◆ **Required work**
Look through the data below for the string "number", and copy every line where it turns up.
"""
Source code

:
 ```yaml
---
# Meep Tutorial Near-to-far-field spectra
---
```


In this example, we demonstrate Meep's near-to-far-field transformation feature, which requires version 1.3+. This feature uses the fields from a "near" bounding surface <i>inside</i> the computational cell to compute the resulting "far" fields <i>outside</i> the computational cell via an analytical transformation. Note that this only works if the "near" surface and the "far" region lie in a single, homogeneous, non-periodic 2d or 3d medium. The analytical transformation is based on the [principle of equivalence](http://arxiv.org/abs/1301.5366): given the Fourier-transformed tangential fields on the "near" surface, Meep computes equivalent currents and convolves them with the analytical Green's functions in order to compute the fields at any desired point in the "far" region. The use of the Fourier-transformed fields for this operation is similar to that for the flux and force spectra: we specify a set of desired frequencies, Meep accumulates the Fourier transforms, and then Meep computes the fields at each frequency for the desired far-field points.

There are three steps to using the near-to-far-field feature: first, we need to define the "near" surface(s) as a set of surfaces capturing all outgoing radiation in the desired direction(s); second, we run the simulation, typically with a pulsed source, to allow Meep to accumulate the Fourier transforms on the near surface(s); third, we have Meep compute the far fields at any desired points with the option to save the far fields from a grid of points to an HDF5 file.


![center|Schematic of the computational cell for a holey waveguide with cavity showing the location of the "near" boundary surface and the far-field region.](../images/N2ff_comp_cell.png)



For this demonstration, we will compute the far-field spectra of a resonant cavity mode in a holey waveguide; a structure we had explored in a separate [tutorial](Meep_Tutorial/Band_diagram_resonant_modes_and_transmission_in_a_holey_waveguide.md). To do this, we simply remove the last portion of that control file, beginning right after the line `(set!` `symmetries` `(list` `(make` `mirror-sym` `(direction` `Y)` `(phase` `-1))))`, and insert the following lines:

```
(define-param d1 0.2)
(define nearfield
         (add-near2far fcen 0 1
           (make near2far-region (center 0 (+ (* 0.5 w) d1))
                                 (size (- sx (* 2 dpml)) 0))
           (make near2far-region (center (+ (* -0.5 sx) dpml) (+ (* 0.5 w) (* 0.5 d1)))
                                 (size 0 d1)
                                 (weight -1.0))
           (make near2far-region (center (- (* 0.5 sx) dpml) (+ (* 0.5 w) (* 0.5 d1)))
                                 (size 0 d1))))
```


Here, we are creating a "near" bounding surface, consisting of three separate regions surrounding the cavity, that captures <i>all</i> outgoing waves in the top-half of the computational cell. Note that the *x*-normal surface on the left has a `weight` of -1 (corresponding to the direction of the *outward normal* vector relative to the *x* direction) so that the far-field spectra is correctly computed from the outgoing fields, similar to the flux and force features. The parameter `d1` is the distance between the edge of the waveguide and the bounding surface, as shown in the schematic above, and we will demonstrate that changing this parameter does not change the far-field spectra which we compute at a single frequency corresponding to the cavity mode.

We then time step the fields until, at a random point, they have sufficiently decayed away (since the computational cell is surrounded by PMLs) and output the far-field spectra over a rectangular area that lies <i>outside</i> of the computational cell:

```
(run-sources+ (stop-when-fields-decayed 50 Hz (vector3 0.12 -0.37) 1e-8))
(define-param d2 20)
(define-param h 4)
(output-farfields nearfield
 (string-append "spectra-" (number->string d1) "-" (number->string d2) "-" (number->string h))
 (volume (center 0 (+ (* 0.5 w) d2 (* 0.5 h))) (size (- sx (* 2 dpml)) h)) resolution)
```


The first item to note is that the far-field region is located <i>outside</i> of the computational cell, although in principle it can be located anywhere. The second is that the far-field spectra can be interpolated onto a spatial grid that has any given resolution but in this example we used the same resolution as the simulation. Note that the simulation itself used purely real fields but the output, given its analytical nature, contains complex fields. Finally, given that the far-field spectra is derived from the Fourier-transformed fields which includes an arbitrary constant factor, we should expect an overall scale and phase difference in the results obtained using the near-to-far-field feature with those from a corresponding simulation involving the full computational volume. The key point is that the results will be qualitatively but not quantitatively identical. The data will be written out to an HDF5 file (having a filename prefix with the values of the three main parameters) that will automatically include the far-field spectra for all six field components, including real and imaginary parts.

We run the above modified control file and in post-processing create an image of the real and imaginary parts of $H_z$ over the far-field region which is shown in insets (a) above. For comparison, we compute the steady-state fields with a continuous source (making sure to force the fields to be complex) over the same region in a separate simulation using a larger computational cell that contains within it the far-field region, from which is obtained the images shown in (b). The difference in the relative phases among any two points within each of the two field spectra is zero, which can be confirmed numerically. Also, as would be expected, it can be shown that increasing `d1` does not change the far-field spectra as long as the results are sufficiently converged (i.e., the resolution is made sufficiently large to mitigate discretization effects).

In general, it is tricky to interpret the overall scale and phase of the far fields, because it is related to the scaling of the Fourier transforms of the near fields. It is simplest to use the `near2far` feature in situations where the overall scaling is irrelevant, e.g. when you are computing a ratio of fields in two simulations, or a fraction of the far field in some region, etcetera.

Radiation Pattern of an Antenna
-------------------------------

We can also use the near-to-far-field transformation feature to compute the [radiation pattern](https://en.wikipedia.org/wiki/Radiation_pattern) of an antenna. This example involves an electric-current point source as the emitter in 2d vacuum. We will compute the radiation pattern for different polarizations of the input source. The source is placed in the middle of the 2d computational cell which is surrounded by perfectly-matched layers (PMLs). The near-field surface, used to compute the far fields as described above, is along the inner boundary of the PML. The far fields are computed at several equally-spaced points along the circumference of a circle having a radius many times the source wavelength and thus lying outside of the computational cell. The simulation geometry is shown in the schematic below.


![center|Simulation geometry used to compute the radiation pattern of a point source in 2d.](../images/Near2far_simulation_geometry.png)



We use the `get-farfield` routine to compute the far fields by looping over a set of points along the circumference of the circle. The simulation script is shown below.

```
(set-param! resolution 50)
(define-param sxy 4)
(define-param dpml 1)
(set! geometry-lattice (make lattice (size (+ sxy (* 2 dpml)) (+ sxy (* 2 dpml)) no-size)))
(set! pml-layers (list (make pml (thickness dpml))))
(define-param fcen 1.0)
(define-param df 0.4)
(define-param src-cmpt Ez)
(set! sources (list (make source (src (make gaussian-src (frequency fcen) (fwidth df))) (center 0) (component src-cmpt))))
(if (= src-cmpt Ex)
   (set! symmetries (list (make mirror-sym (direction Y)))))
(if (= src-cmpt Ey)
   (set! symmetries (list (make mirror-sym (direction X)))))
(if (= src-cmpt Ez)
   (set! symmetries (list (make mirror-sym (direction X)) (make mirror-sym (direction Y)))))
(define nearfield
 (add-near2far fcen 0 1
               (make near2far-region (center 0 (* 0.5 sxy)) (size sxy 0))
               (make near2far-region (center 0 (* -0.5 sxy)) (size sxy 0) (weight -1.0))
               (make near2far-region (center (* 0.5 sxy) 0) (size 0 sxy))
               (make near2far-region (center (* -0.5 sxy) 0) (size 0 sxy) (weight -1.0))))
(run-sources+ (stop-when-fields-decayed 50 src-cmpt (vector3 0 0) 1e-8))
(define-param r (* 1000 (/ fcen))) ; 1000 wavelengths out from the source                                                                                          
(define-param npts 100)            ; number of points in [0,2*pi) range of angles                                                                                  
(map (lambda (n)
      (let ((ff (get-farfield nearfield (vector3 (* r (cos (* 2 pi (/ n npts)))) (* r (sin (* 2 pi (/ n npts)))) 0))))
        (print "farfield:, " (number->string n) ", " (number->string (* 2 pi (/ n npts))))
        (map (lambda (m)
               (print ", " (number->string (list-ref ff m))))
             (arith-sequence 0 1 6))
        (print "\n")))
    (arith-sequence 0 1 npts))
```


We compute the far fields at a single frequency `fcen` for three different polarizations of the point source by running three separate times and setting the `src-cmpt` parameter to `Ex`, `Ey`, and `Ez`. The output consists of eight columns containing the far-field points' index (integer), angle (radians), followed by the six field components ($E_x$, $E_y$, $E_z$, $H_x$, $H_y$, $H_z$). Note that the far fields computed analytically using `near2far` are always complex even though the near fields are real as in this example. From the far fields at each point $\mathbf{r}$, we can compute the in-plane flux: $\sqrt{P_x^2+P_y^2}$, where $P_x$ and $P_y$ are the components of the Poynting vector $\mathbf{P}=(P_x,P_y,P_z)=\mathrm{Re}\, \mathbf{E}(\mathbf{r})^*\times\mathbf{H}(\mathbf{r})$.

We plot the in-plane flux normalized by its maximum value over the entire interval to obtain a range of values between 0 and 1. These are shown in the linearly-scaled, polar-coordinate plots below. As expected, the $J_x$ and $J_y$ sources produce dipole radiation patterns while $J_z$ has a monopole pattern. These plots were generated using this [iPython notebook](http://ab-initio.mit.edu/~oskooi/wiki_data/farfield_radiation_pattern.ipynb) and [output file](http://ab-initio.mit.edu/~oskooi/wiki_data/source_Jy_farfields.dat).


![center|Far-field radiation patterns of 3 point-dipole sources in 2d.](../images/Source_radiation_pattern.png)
"""
◆ **Task solution**
 (string-append "spectra-" (number->string d1) "-" (number->string d2) "-" (number->string h))
(define-param npts 100)            ; number of points in [0,2*pi) range of angles                                                                                  
        (print "farfield:, " (number->string n) ", " (number->string (* 2 pi (/ n npts))))
               (print ", " (number->string (list-ref ff m))))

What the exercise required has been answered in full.